** Opening DATA FOR ANALYSIS block **

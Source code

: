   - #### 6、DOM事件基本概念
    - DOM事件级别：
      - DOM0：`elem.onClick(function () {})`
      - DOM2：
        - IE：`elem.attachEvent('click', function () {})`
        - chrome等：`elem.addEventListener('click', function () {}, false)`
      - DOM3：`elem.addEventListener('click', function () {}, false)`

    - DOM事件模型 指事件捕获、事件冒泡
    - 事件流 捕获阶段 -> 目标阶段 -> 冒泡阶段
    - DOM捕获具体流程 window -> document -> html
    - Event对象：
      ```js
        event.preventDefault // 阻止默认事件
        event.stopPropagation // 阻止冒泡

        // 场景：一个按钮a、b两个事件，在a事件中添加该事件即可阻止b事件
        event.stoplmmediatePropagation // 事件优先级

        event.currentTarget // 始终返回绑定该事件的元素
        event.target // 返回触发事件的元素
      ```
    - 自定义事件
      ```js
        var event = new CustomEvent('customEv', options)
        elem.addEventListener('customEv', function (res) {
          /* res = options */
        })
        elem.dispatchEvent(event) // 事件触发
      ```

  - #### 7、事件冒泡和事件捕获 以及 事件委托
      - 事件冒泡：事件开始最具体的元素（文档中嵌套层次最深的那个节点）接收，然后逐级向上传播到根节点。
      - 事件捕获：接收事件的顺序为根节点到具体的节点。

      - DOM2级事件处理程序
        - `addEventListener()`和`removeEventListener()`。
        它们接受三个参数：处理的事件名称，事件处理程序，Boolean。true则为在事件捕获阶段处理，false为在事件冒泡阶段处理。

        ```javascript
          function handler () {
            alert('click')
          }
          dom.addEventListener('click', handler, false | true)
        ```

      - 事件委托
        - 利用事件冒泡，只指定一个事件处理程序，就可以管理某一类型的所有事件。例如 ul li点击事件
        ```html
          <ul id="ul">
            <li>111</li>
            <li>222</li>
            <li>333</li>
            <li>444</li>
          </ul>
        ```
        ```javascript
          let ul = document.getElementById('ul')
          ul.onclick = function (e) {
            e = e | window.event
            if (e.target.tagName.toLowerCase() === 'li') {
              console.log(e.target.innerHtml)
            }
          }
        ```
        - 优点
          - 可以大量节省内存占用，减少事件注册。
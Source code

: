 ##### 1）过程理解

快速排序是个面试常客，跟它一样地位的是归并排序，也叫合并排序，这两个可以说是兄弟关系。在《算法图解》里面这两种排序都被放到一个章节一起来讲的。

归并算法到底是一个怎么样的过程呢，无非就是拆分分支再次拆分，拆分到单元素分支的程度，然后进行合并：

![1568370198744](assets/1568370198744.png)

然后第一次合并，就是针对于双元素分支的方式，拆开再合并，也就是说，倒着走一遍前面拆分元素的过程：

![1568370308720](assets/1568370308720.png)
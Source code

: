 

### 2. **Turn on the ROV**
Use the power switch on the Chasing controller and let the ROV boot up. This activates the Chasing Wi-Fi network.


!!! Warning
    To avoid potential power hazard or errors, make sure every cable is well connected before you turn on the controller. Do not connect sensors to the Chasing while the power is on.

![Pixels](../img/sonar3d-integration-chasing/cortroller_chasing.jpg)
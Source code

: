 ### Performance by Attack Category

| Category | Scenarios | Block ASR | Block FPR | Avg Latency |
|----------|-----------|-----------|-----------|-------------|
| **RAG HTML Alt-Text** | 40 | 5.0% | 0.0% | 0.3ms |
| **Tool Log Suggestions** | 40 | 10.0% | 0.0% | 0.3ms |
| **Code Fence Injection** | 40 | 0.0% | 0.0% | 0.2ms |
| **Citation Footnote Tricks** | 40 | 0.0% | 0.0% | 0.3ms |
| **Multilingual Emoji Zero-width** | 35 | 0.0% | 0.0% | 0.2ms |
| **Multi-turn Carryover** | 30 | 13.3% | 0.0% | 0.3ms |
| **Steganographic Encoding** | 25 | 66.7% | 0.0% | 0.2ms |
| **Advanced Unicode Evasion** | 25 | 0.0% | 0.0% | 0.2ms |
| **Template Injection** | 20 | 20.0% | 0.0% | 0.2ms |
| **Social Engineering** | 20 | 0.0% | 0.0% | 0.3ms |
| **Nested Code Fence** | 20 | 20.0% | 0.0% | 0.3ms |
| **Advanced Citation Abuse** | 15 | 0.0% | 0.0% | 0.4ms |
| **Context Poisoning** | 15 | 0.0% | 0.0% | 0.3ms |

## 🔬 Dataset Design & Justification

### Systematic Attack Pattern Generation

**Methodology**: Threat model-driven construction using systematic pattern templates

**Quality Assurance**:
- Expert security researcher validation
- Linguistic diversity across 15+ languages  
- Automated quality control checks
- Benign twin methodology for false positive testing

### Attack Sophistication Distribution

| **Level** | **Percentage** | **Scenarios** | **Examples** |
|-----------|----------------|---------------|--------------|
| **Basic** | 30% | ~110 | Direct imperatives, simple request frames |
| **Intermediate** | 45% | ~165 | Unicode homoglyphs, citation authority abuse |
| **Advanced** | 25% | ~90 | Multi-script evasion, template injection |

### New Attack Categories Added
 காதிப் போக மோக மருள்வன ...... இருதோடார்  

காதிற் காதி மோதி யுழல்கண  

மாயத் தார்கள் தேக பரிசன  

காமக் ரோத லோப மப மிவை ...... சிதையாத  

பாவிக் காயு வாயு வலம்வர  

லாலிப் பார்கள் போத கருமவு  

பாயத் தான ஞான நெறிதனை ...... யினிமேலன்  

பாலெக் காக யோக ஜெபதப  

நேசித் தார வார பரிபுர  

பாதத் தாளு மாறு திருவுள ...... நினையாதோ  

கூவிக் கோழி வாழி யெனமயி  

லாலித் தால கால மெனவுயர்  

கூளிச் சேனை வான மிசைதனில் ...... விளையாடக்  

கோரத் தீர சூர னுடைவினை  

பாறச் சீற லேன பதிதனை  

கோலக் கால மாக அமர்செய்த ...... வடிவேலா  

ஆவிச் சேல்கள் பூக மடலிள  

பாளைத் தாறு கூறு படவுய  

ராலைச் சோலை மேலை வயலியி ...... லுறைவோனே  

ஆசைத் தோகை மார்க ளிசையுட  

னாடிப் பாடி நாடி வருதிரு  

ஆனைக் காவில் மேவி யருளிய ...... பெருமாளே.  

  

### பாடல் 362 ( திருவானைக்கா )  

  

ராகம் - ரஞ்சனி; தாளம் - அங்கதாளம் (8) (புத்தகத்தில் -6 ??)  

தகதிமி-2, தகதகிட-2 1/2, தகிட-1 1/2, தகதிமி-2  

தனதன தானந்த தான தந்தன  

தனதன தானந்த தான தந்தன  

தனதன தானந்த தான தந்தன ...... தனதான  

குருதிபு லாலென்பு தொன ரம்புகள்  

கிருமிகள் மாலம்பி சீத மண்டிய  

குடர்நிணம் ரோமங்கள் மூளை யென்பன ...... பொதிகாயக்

** Closing DATA FOR ANALYSIS block **

• **DIRECTIONS**:
Every line from the one containing "பாவிக் காயு வாயு வலம்வர" through the final line of the data above is to be restated word for word, and nothing more.

• **RESPONSE TO THIS TASK**:
பாவிக் காயு வாயு வலம்வர  

லாலிப் பார்கள் போத கருமவு  

பாயத் தான ஞான நெறிதனை ...... யினிமேலன்  

பாலெக் காக யோக ஜெபதப  

நேசித் தார வார பரிபுர  

பாதத் தாளு மாறு திருவுள ...... நினையாதோ  

கூவிக் கோழி வாழி யெனமயி  

லாலித் தால கால மெனவுயர்  

கூளிச் சேனை வான மிசைதனில் ...... விளையாடக்  

கோரத் தீர சூர னுடைவினை  

பாறச் சீற லேன பதிதனை  

கோலக் கால மாக அமர்செய்த ...... வடிவேலா  

ஆவிச் சேல்கள் பூக மடலிள  

பாளைத் தாறு கூறு படவுய  

ராலைச் சோலை மேலை வயலியி ...... லுறைவோனே  

ஆசைத் தோகை மார்க ளிசையுட  

னாடிப் பாடி நாடி வருதிரு  

ஆனைக் காவில் மேவி யருளிய ...... பெருமாளே.  

  

### பாடல் 362 ( திருவானைக்கா )  

  

ராகம் - ரஞ்சனி; தாளம் - அங்கதாளம் (8) (புத்தகத்தில் -6 ??)  

தகதிமி-2, தகதகிட-2 1/2, தகிட-1 1/2, தகதிமி-2  

தனதன தானந்த தான தந்தன  

தனதன தானந்த தான தந்தன  

தனதன தானந்த தான தந்தன ...... தனதான  

குருதிபு லாலென்பு தொன ரம்புகள்  

கிருமிகள் மாலம்பி சீத மண்டிய  

குடர்நிணம் ரோமங்கள் மூளை யென்பன ...... பொதிகாயக்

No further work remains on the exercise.